Source texts of formatted documents:
+++

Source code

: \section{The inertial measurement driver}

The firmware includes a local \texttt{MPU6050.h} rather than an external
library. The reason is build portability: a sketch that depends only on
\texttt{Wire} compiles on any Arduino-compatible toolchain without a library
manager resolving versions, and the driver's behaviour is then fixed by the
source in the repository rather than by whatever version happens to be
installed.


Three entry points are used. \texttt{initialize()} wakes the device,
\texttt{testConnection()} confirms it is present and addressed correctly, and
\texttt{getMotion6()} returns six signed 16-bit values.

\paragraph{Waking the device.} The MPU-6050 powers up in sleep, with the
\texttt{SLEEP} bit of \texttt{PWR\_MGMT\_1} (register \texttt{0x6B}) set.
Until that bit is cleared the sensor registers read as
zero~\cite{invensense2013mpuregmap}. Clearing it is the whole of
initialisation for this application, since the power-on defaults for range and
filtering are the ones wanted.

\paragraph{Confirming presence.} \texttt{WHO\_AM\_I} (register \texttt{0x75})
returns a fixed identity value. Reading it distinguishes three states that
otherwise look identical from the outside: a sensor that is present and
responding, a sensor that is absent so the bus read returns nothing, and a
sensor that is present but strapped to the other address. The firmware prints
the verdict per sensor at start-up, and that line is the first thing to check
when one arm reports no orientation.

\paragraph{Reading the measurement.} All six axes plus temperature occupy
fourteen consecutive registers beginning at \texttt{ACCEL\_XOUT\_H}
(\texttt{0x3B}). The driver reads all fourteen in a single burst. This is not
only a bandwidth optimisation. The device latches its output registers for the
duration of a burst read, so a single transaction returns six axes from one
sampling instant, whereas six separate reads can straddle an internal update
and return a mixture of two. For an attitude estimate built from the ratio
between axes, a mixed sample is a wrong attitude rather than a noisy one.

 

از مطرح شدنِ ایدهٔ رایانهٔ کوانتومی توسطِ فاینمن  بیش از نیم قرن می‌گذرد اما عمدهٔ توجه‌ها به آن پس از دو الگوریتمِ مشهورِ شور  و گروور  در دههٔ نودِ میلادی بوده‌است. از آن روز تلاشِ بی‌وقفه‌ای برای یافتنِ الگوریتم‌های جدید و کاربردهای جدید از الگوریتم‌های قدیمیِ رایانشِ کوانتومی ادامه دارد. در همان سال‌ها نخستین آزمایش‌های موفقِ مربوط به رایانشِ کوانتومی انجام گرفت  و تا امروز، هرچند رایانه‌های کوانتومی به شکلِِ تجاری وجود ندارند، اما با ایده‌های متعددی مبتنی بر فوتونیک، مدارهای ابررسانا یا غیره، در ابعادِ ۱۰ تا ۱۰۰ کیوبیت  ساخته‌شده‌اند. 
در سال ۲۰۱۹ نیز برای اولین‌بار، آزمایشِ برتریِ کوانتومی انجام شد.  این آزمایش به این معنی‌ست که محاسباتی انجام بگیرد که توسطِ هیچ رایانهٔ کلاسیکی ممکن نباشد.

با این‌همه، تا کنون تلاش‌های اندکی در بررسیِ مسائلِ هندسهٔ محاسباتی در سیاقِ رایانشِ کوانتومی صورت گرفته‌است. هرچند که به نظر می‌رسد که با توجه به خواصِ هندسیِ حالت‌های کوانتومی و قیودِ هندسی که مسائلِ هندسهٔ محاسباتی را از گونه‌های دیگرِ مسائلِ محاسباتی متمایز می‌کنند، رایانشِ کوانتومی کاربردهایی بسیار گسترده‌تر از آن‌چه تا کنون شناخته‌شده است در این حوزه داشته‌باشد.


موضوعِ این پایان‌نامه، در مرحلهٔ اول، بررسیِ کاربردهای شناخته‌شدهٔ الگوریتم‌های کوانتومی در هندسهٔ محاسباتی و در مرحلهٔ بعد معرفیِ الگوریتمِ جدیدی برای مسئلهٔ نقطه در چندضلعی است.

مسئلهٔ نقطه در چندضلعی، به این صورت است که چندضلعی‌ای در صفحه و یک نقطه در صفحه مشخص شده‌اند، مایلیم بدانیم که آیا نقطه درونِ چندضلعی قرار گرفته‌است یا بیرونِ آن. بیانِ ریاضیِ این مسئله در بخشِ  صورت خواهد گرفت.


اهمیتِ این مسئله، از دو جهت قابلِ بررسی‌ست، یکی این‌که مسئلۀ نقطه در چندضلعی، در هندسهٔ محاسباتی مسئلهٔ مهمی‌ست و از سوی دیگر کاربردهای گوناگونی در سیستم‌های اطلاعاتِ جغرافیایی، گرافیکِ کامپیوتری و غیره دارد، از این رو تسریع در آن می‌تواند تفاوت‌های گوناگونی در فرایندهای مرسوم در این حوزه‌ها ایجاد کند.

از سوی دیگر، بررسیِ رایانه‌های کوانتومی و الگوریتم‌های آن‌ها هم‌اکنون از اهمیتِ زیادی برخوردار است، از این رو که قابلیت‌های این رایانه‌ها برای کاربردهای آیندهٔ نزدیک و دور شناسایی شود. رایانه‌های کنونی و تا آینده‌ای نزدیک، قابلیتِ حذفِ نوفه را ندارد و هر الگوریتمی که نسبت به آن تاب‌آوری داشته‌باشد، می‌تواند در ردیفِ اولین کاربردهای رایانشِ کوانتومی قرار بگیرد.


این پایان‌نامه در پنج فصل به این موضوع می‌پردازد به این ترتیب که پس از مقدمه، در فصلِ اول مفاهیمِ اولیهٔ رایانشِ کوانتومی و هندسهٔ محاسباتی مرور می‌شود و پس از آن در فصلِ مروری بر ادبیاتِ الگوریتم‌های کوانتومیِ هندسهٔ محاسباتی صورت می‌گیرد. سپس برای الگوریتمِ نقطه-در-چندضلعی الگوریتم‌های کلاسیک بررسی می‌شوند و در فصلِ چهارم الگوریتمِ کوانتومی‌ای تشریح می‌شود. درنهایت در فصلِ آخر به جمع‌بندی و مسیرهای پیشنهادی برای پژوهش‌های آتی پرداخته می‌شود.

+++

Write down exactly the span of lines above from the one containing "manager resolving versions, and" to the one containing "Three entry points", both ends included.

manager resolving versions, and the driver's behaviour is then fixed by the
source in the repository rather than by whatever version happens to be
installed.


Three entry points are used. \texttt{initialize()} wakes the device,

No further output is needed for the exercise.